The Scam That Led to Salvation

Ben Joseph was the son of a Hindu to Christian convert, born in Kerala, India. While he was raised going to church, he wasn’t interested in any spiritual matters. In the 70s, he began working for a businessman who assisted in sending people to the United States and Canada. The man promised Ben that he would send him to America one day, and true to his word, he did. The businessman wrote Ben’s Christian testimony, sent it off to American Bible colleges, and pleaded on Ben’s behalf for a scholarship to attend their school and enter ministry. Ben was accepted to a Bible college in Arizona and moved to America. There was just one problem: Ben wasn’t a Christian.

A Scam Unveiled

The college immediately found out that Ben’s testimony was fake and not written by him. But because they couldn’t afford to send him back to India, they allowed him to stay in the school and work in maintenance. Ben’s dream of living in America came true, but he found himself in a school dedicated to a God he couldn’t care less about. He found many of his classmates to be fake and Christianity to be a joke.

Accepting the Truth

Slowly, the material Ben was studying in class began to prick his sinful heart. It was an overwhelming feeling on top of the isolation he felt being an international student. In the 70s, it wasn’t easy to find a grocery store that sold your comfort ethnic foods or to afford a phone call with your family back home. Ben found friendship in his roommates and the mother of one of his roommates. Despite knowing the truth about why Ben was at school, a professor became like a father figure to him. While they all comforted him, God’s word continued to convict him. He could see his guilty deeds clearly. One dark Friday night, completely on his own, he fell to the ground and begged God to save him. That was the night Ben became a Christian.

An Abrupt Call to Ministry

By the 80s, Ben had graduated from seminary, gotten married, and was working in insurance. He was contacted by an old friend of his from seminary, Bob Lehman. Bob worked for Missions Door and told Ben he sincerely believed Ben should be in ministry. Ben said yes and was officially appointed by Missions Door to be a campus ambassador.
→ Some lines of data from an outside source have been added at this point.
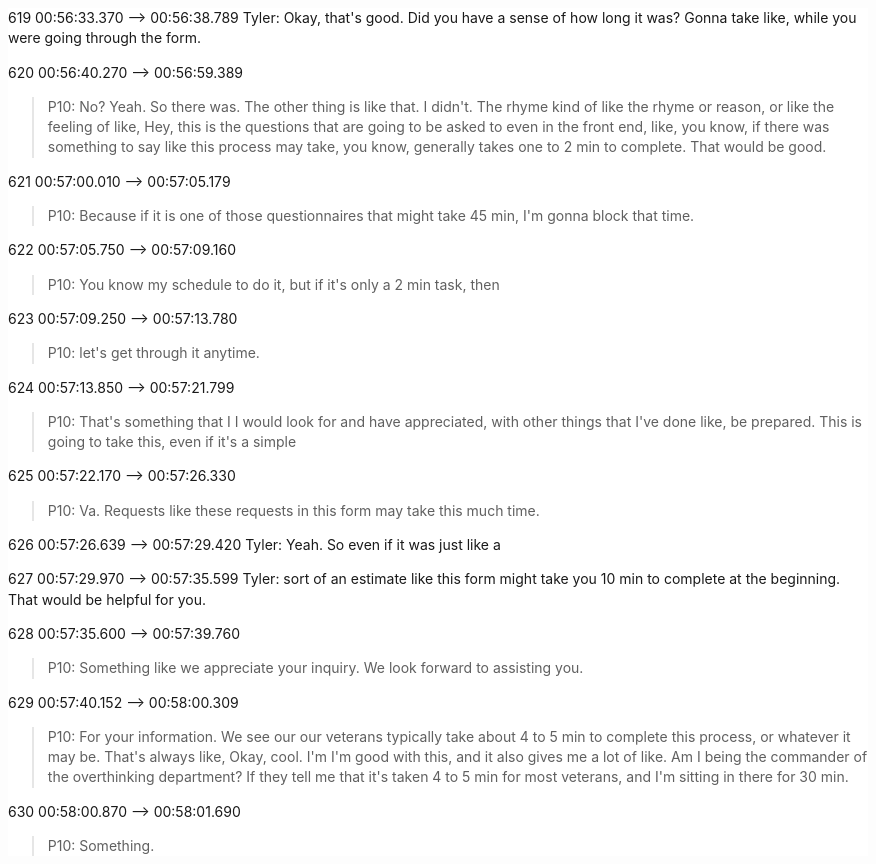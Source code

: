 619
00:56:33.370 --> 00:56:38.789
Tyler: Okay, that's good. Did you have a sense of how long it was? Gonna take like, while you were going through the form.

620
00:56:40.270 --> 00:56:59.389
> P10: No? Yeah. So there was. The other thing is like that. I didn't. The rhyme kind of like the rhyme or reason, or like the feeling of like, Hey, this is the questions that are going to be asked to even in the front end, like, you know, if there was something to say like this process may take, you know, generally takes one to 2 min to complete. That would be good.

621
00:57:00.010 --> 00:57:05.179
> P10: Because if it is one of those questionnaires that might take 45 min, I'm gonna block that time.

622
00:57:05.750 --> 00:57:09.160
> P10: You know my schedule to do it, but if it's only a 2 min task, then

623
00:57:09.250 --> 00:57:13.780
> P10: let's get through it anytime.

624
00:57:13.850 --> 00:57:21.799
> P10: That's something that I I would look for and have appreciated, with other things that I've done like, be prepared. This is going to take this, even if it's a simple

625
00:57:22.170 --> 00:57:26.330
> P10: Va. Requests like these requests in this form may take this much time.

626
00:57:26.639 --> 00:57:29.420
Tyler: Yeah. So even if it was just like a

627
00:57:29.970 --> 00:57:35.599
Tyler: sort of an estimate like this form might take you 10 min to complete at the beginning. That would be helpful for you.

628
00:57:35.600 --> 00:57:39.760
> P10: Something like we appreciate your inquiry. We look forward to assisting you.

629
00:57:40.152 --> 00:58:00.309
> P10: For your information. We see our our veterans typically take about 4 to 5 min to complete this process, or whatever it may be. That's always like, Okay, cool. I'm I'm good with this, and it also gives me a lot of like. Am I being the commander of the overthinking department? If they tell me that it's taken 4 to 5 min for most veterans, and I'm sitting in there for 30 min.

630
00:58:00.870 --> 00:58:01.690
> P10: Something.
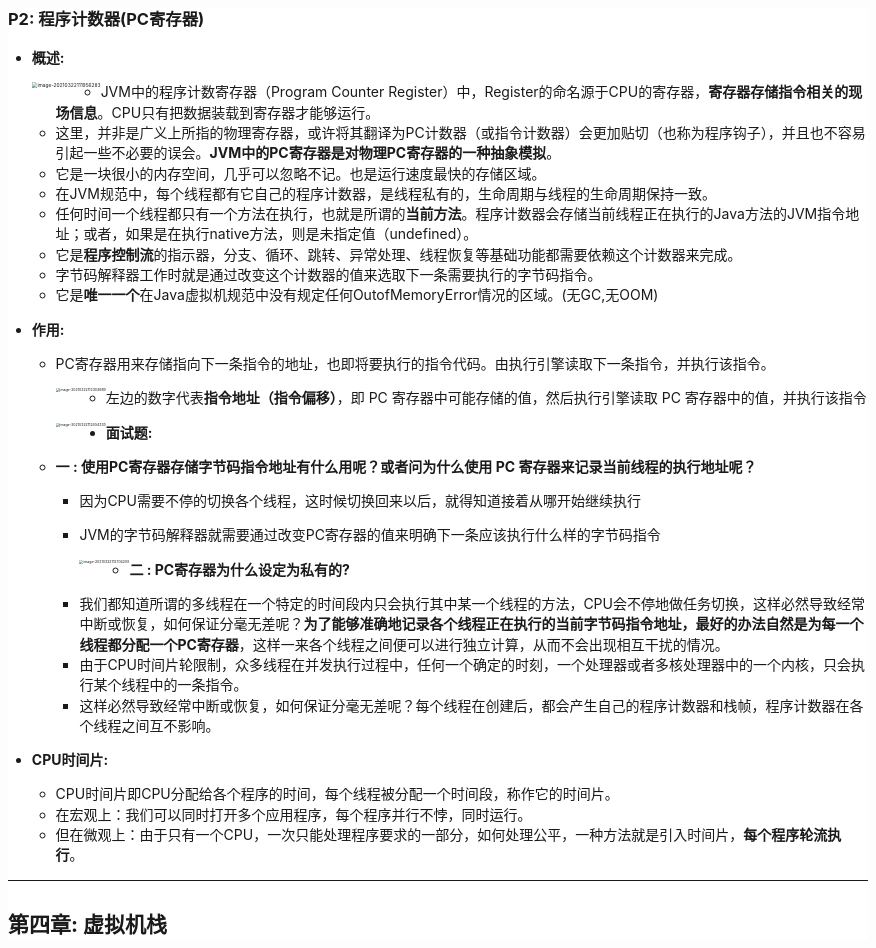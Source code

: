 

### P2: 程序计数器(PC寄存器)

- **概述:**

  <img src="https://gitee.com/breeze1002/upic/raw/master/JVM/JVM-1/2021%2008%2009%2018%2057%2058%201628506678%201628506678014%20rDLEPO%20image-20210322111956283.png" alt="image-20210322111956283" style="zoom:35%;float:left" />

  - JVM中的程序计数寄存器（Program Counter Register）中，Register的命名源于CPU的寄存器，**寄存器存储指令相关的现场信息**。CPU只有把数据装载到寄存器才能够运行。
  - 这里，并非是广义上所指的物理寄存器，或许将其翻译为PC计数器（或指令计数器）会更加贴切（也称为程序钩子），并且也不容易引起一些不必要的误会。**JVM中的PC寄存器是对物理PC寄存器的一种抽象模拟**。
  - 它是一块很小的内存空间，几乎可以忽略不记。也是运行速度最快的存储区域。
  - 在JVM规范中，每个线程都有它自己的程序计数器，是线程私有的，生命周期与线程的生命周期保持一致。
  - 任何时间一个线程都只有一个方法在执行，也就是所谓的**当前方法**。程序计数器会存储当前线程正在执行的Java方法的JVM指令地址；或者，如果是在执行native方法，则是未指定值（undefined）。
  - 它是**程序控制流**的指示器，分支、循环、跳转、异常处理、线程恢复等基础功能都需要依赖这个计数器来完成。
  - 字节码解释器工作时就是通过改变这个计数器的值来选取下一条需要执行的字节码指令。
  - 它是**唯一一个**在Java虚拟机规范中没有规定任何OutofMemoryError情况的区域。(无GC,无OOM)

- **作用:**

  - PC寄存器用来存储指向下一条指令的地址，也即将要执行的指令代码。由执行引擎读取下一条指令，并执行该指令。

    <img src="https://gitee.com/breeze1002/upic/raw/master/JVM/JVM-1/2021%2008%2009%2018%2057%2058%201628506678%201628506678817%20PzymcN%20image-20210322112303689.png" alt="image-20210322112303689" style="zoom: 25%;float:left" />

  - 左边的数字代表**指令地址（指令偏移）**，即 PC 寄存器中可能存储的值，然后执行引擎读取 PC 寄存器中的值，并执行该指令

    <img src="https://gitee.com/breeze1002/upic/raw/master/JVM/JVM-1/2021%2008%2009%2018%2057%2059%201628506679%201628506679766%20vRixDT%20image-20210322112454333.png" alt="image-20210322112454333" style="zoom:25%;float:left" />

- **面试题:**

  - **一 : 使用PC寄存器存储字节码指令地址有什么用呢？**或者问**为什么使用 PC 寄存器来记录当前线程的执行地址呢？**

    - 因为CPU需要不停的切换各个线程，这时候切换回来以后，就得知道接着从哪开始继续执行

    - JVM的字节码解释器就需要通过改变PC寄存器的值来明确下一条应该执行什么样的字节码指令

      <img src="https://gitee.com/breeze1002/upic/raw/master/JVM/JVM-1/2021%2008%2009%2018%2058%2000%201628506680%201628506680797%20SxDF9v%20image-20210322112704209.png" alt="image-20210322112704209" style="zoom:25%;float:left" />

  - **二 :  PC寄存器为什么设定为私有的?**

    - 我们都知道所谓的多线程在一个特定的时间段内只会执行其中某一个线程的方法，CPU会不停地做任务切换，这样必然导致经常中断或恢复，如何保证分毫无差呢？**为了能够准确地记录各个线程正在执行的当前字节码指令地址，最好的办法自然是为每一个线程都分配一个PC寄存器**，这样一来各个线程之间便可以进行独立计算，从而不会出现相互干扰的情况。
    - 由于CPU时间片轮限制，众多线程在并发执行过程中，任何一个确定的时刻，一个处理器或者多核处理器中的一个内核，只会执行某个线程中的一条指令。
    - 这样必然导致经常中断或恢复，如何保证分毫无差呢？每个线程在创建后，都会产生自己的程序计数器和栈帧，程序计数器在各个线程之间互不影响。

- **CPU时间片:**
  - CPU时间片即CPU分配给各个程序的时间，每个线程被分配一个时间段，称作它的时间片。
  - 在宏观上：我们可以同时打开多个应用程序，每个程序并行不悖，同时运行。
  - 但在微观上：由于只有一个CPU，一次只能处理程序要求的一部分，如何处理公平，一种方法就是引入时间片，**每个程序轮流执行**。



------

## 第四章: 虚拟机栈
In 1984, Ben spoke at a conference where a pastor in Tempe approached him about working with Arizona State University. It was then that the idea of a ministry in ASU aimed at international students was started.

Friends of Internationals

Arizona State University averages around 9,000 international students every year, and that number is growing. The university currently has students from 136 different countries, making it a top 10 university in the nation for hosting international students. Ben completely understands how a lot of these students feel. They’re struggling to work on their English and regularly don’t speak in their native tongue. They’re trying to get accustomed to a culture different from theirs. And they’re often lonely and homesick. That’s why he started Friends of Internationals (FOI).
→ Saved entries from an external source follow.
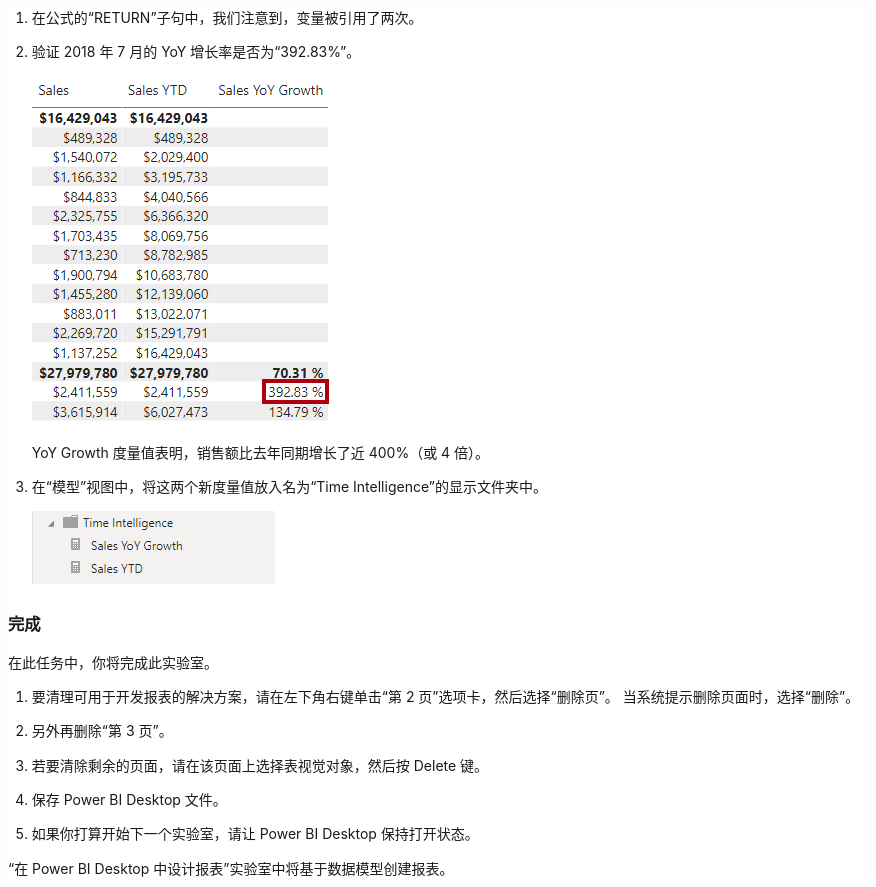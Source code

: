 
1. 在公式的“RETURN”子句中，我们注意到，变量被引用了两次。

1. 验证 2018 年 7 月的 YoY 增长率是否为“392.83%”。

    ![图片 62](Linked_image_Files/06-create-dax-calculations-in-power-bi-desktop-advanced_image23.png)

    YoY Growth 度量值表明，销售额比去年同期增长了近 400%（或 4 倍）。

1. 在“模型”视图中，将这两个新度量值放入名为“Time Intelligence”的显示文件夹中。

    ![图片 63](Linked_image_Files/06-create-dax-calculations-in-power-bi-desktop-advanced_image24.png)

### **完成**

在此任务中，你将完成此实验室。

1. 要清理可用于开发报表的解决方案，请在左下角右键单击“第 2 页”选项卡，然后选择“删除页”。 当系统提示删除页面时，选择“删除”。

1. 另外再删除“第 3 页”。

1. 若要清除剩余的页面，请在该页面上选择表视觉对象，然后按 Delete 键。

1. 保存 Power BI Desktop 文件。

1. 如果你打算开始下一个实验室，请让 Power BI Desktop 保持打开状态。

“在 Power BI Desktop 中设计报表”实验室中将基于数据模型创建报表。
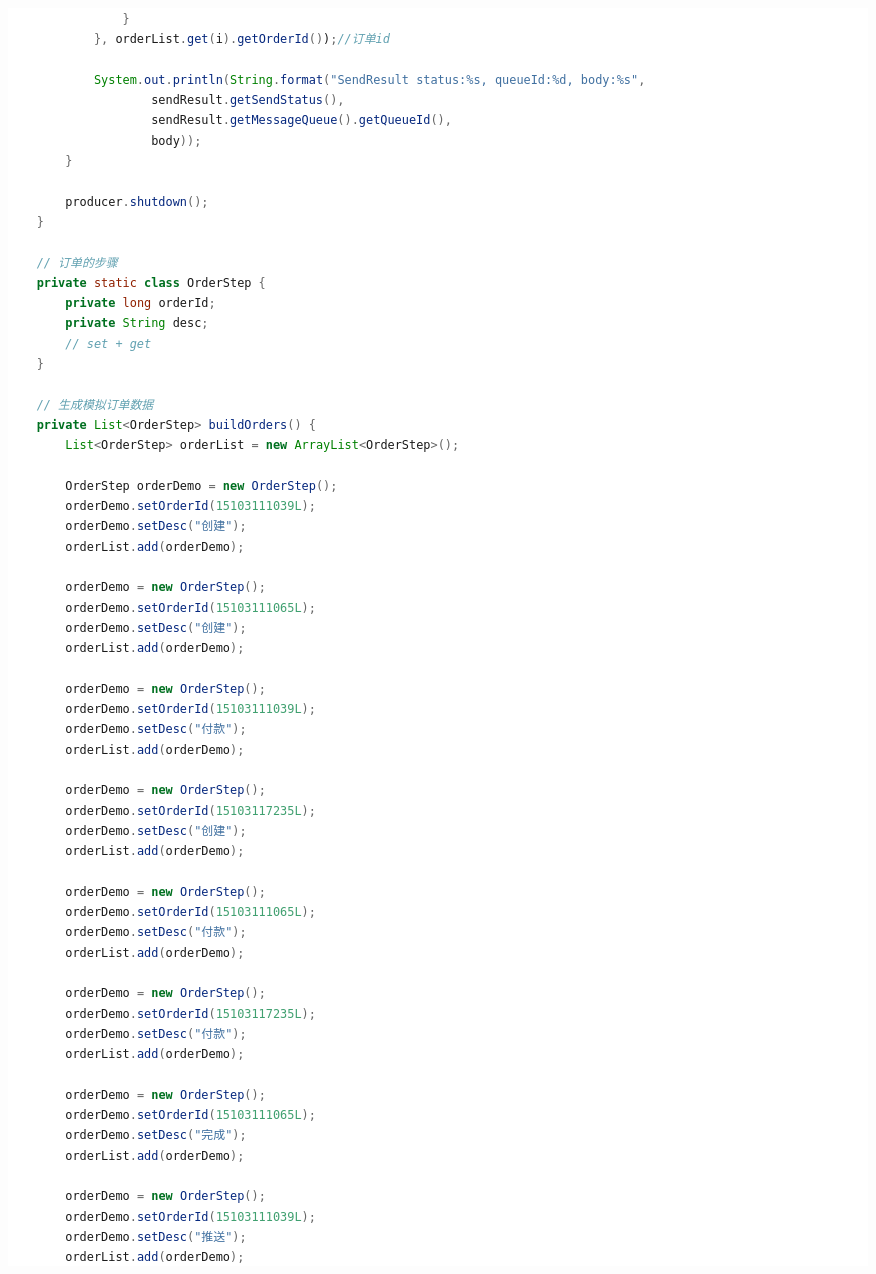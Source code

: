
 ```java
                }
            }, orderList.get(i).getOrderId());//订单id

            System.out.println(String.format("SendResult status:%s, queueId:%d, body:%s",
                    sendResult.getSendStatus(),
                    sendResult.getMessageQueue().getQueueId(),
                    body));
        }

        producer.shutdown();
    }

    // 订单的步骤
    private static class OrderStep {
        private long orderId;
        private String desc;
        // set + get
    }

    // 生成模拟订单数据
    private List<OrderStep> buildOrders() {
        List<OrderStep> orderList = new ArrayList<OrderStep>();

        OrderStep orderDemo = new OrderStep();
        orderDemo.setOrderId(15103111039L);
        orderDemo.setDesc("创建");
        orderList.add(orderDemo);

        orderDemo = new OrderStep();
        orderDemo.setOrderId(15103111065L);
        orderDemo.setDesc("创建");
        orderList.add(orderDemo);

        orderDemo = new OrderStep();
        orderDemo.setOrderId(15103111039L);
        orderDemo.setDesc("付款");
        orderList.add(orderDemo);

        orderDemo = new OrderStep();
        orderDemo.setOrderId(15103117235L);
        orderDemo.setDesc("创建");
        orderList.add(orderDemo);

        orderDemo = new OrderStep();
        orderDemo.setOrderId(15103111065L);
        orderDemo.setDesc("付款");
        orderList.add(orderDemo);

        orderDemo = new OrderStep();
        orderDemo.setOrderId(15103117235L);
        orderDemo.setDesc("付款");
        orderList.add(orderDemo);

        orderDemo = new OrderStep();
        orderDemo.setOrderId(15103111065L);
        orderDemo.setDesc("完成");
        orderList.add(orderDemo);

        orderDemo = new OrderStep();
        orderDemo.setOrderId(15103111039L);
        orderDemo.setDesc("推送");
        orderList.add(orderDemo);

```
FOI is a place where these students feel like they have a family. It’s a campus organization dedicated to sharing culture, building relationships, and discovering truth. It’s where international students can come together for a meal, go on activities like hiking or bowling, and visit magnificent nature sites like the Grand Canyon. It’s a home away from home. The students become close with each other, and they’re also paired up with American host families that they may or may not live with.

Ministering to International Students

FOI lets students know they’re coming from a Christian, biblical background. But in FOI, spiritual conversations mainly focus on the students and their beliefs. Students talk about philosophy, morality, and the foundations that build their values, whether that be a religion or something else entirely. These are deep conversations that can sometimes last hours as Ben and the students attempt to get at the heart of why they exist and what their purpose is.

While these discussions are an integral part of the ministry, Ben is not interested in selling them a spiritual product. He believes God’s word will convict them and they can’t run from the truth. He wants to develop meaningful relationships with these students so they know they have a trusted friend in a country foreign to them. Ben’s ministry is ultimately to care for students and do life with them. Just recently, he went to a funeral for a students’ friend. He didn’t come to preach a message; just bring food and eat on the floor with them in their barely furnished home.

Evangelizing to Students from the East

84% of the international students come from nations that are hostile or restrictive towards Christians. This part of the world is referred to as the 10-40 window – the Middle East, South and East Asia, and North Africa. These areas have majority Muslim, Buddhist, Hindu, or Atheist populations, and they are areas most difficult for missionaries to enter and work. It’s from these countries that students are coming from to study at ASU where they can be exposed to the gospel.

Ben says a lot of these students have a difficult time grasping grace as they come from religions that teach God is swayed by good works. The cost of discipleship is also a frequent topic as many of these students could lose everything if they accept Christ. But the impact FOI is making is evident. In his first year of ministry, Ben led a Chinese Buddhist man and his wife to Christ. Today, that man is pastoring a church in California. Just recently, a student from Ghana (pictured in the blog) visited FOI for a free dinner and event discussion. A year later, he accepted Christ as his Lord and Savior.

How You Can Help

Ben is financially supported by Missions Door and says he would love prayer. Post-covid, the students are meeting in person again, and FOI is seeing record numbers like they never had before. There’s a hunger in most of these students because the campus was so isolated. Pray that these students will remain healthy and find the fellowship they desperately need at FOI.